Given an OCR'd receipt text and a profile, it extracts:

- Merchant (with regional/legal-form variant resolution)
- Store address, ZIP, city, store ID
- Date and time of purchase
- All line items, with quantity, unit price, tax class, totals
- Deposits (Pfand) — including returns and aggregates
- Discounts and coupons
- Tax breakdown
- Payment method and amount
- Loyalty program data (PAYBACK, REWE Bonus, etc.)
- Drift signals: which profile patterns matched vs. didn't, uncovered lines

It does **not** do OCR itself — feed it text.
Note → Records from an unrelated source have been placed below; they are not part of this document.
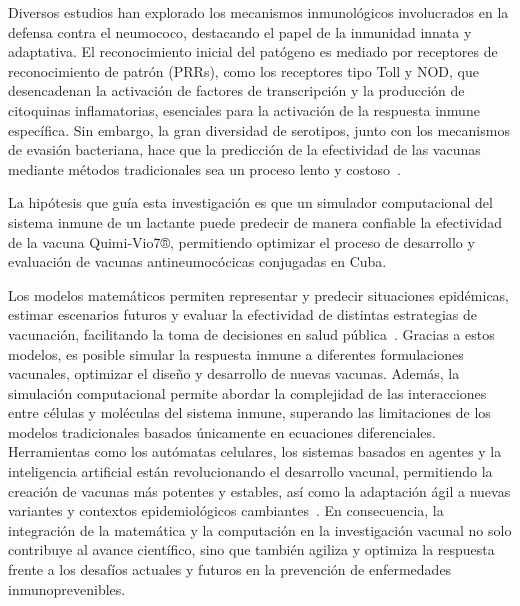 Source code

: Diversos estudios han explorado los mecanismos inmunológicos involucrados en la defensa contra el neumococo, destacando el papel de la inmunidad innata y adaptativa. El reconocimiento inicial del patógeno es mediado por receptores de reconocimiento de patrón (PRRs), como los receptores tipo Toll y NOD, que desencadenan la activación de factores de transcripción y la producción de citoquinas inflamatorias, esenciales para la activación de la respuesta inmune específica. Sin embargo, la gran diversidad de serotipos, junto con los mecanismos de evasión bacteriana, hace que la predicción de la efectividad de las vacunas mediante métodos tradicionales sea un proceso lento y costoso~\cite{Janeway2002}.



La hipótesis que guía esta investigación es que un simulador computacional del sistema inmune de un lactante puede predecir de manera confiable la efectividad de la vacuna Quimi-Vio7®, permitiendo optimizar el proceso de desarrollo y evaluación de vacunas antineumocócicas conjugadas en Cuba.


Los modelos matemáticos permiten representar y predecir situaciones epidémicas, estimar escenarios futuros y evaluar la efectividad de distintas estrategias de vacunación, facilitando la toma de decisiones en salud pública~\cite{UC3M2022}. Gracias a estos modelos, es posible simular la respuesta inmune a diferentes formulaciones vacunales, optimizar el diseño y desarrollo de nuevas vacunas. Además, la simulación computacional permite abordar la complejidad de las interacciones entre células y moléculas del sistema inmune, superando las limitaciones de los modelos tradicionales basados únicamente en ecuaciones diferenciales. Herramientas como los autómatas celulares, los sistemas basados en agentes y la inteligencia artificial están revolucionando el desarrollo vacunal, permitiendo la creación de vacunas más potentes y estables, así como la adaptación ágil a nuevas variantes y contextos epidemiológicos cambiantes~\cite{DW2023}. En consecuencia, la integración de la matemática y la computación en la investigación vacunal no solo contribuye al avance científico, sino que también agiliza y optimiza la respuesta frente a los desafíos actuales y futuros en la prevención de enfermedades inmunoprevenibles.

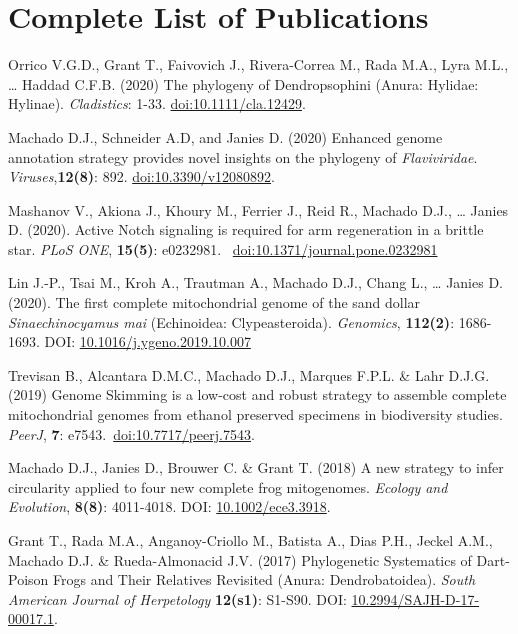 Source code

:
\section{Complete List of Publications}

	{
		\setlength{\parskip}{.5em}\renewcommand{\baselinestretch}{2.0}
		\begin{hangparas}{.25in}{1}

        Orrico V.G.D., Grant T., Faivovich J., Rivera-Correa M., Rada M.A., Lyra M.L., … Haddad C.F.B. (2020) The phylogeny of Dendropsophini (Anura: Hylidae: Hylinae). \emph{Cladistics}: 1-33. \href{https://onlinelibrary.wiley.com/doi/abs/10.1111/cla.12429}{doi:10.1111/cla.12429}.

        Machado D.J., Schneider A.D, and Janies D. (2020) Enhanced genome annotation strategy provides novel insights on the phylogeny of \emph{Flaviviridae}. \emph{Viruses},\textbf{12(8)}: 892. \href{https://www.mdpi.com/1999-4915/12/8/892}{doi:10.3390/v12080892}.
	
	    Mashanov V., Akiona J., Khoury M., Ferrier J., Reid R., Machado D.J., … Janies D. (2020). Active Notch signaling is required for arm regeneration in a brittle star. \emph{PLoS ONE}, \textbf{15(5)}: e0232981. ~\href{https://doi.org/10.1371/journal.pone.0232981}{doi:10.1371/journal.pone.0232981}
	    
	    Lin J.-P., Tsai M., Kroh A., Trautman A., Machado D.J., Chang L., … Janies D. (2020). The first complete mitochondrial genome of the sand dollar \emph{Sinaechinocyamus mai} (Echinoidea: Clypeasteroida). \emph{Genomics}, \textbf{112(2)}: 1686-1693. DOI: \href{https://doi.org/10.1016/j.ygeno.2019.10.007}{10.1016/j.ygeno.2019.10.007}
	
		Trevisan B., Alcantara D.M.C., Machado D.J., Marques F.P.L. \& Lahr D.J.G. (2019) Genome Skimming is a low-cost and robust strategy to assemble complete mitochondrial genomes from ethanol preserved specimens in biodiversity studies. \emph{PeerJ}, \textbf{7}: e7543.~\href{https://doi.org/10.7717/peerj.7543}{doi:10.7717/peerj.7543}.

		Machado D.J., Janies D., Brouwer C. \& Grant T. (2018) A new strategy to infer circularity applied to four new complete frog mitogenomes. \emph{Ecology and Evolution}, \textbf{8(8)}: 4011-4018. DOI: \href{http://doi.wiley.com/10.1002/ece3.3918}{10.1002/ece3.3918}.

		Grant T., Rada M.A., Anganoy-Criollo M., Batista A., Dias P.H., Jeckel A.M., Machado D.J. \& Rueda-Almonacid J.V. (2017) Phylogenetic Systematics of Dart-Poison Frogs and Their Relatives Revisited (Anura: Dendrobatoidea). \emph{South American Journal of Herpetology} \textbf{12(s1)}: S1-S90. DOI: \href{http://www.bioone.org/doi/10.2994/SAJH-D-17-00017.1}{10.2994/SAJH-D-17-00017.1}.


\end{hangparas}}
The full Forager pipeline does
the OCR upstream.

## Why this exists

Several existing receipt parsers are good for one of these things, none for all:

- Most can find the merchant name and the total — not the line items.
- Most don't survive layout variations across stores of the same chain.
- None have a community-PR workflow that turns reality drift into structured
pull requests.

This one tries to. The technical core: YAML profiles per merchant, stored
under `merchants///`, with inheritance for regional/
store-format variants. The community core: every contribution comes with an
anonymized real sample and a test fixture.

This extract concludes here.